● **Work item**
Pull each line containing "configuration" out of the data and copy it.

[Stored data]
■ ■ ■ ■ ■ ■ ■
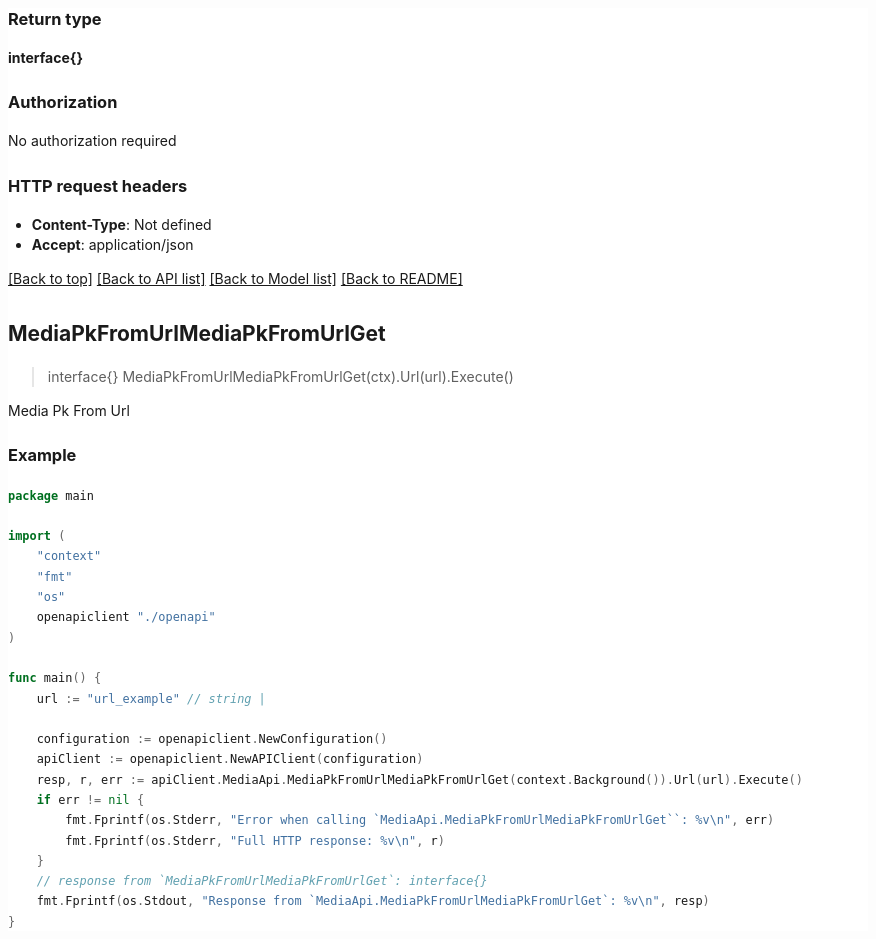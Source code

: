 ### Return type

**interface{}**

### Authorization

No authorization required

### HTTP request headers

- **Content-Type**: Not defined
- **Accept**: application/json

[[Back to top]](#) [[Back to API list]](../README.md#documentation-for-api-endpoints)
[[Back to Model list]](../README.md#documentation-for-models)
[[Back to README]](../README.md)


## MediaPkFromUrlMediaPkFromUrlGet

> interface{} MediaPkFromUrlMediaPkFromUrlGet(ctx).Url(url).Execute()

Media Pk From Url



### Example

```go
package main

import (
    "context"
    "fmt"
    "os"
    openapiclient "./openapi"
)

func main() {
    url := "url_example" // string | 

    configuration := openapiclient.NewConfiguration()
    apiClient := openapiclient.NewAPIClient(configuration)
    resp, r, err := apiClient.MediaApi.MediaPkFromUrlMediaPkFromUrlGet(context.Background()).Url(url).Execute()
    if err != nil {
        fmt.Fprintf(os.Stderr, "Error when calling `MediaApi.MediaPkFromUrlMediaPkFromUrlGet``: %v\n", err)
        fmt.Fprintf(os.Stderr, "Full HTTP response: %v\n", r)
    }
    // response from `MediaPkFromUrlMediaPkFromUrlGet`: interface{}
    fmt.Fprintf(os.Stdout, "Response from `MediaApi.MediaPkFromUrlMediaPkFromUrlGet`: %v\n", resp)
}
```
■ ■ ■ ■ ■ ■ ■
● **Finished task**
    configuration := openapiclient.NewConfiguration()
    apiClient := openapiclient.NewAPIClient(configuration)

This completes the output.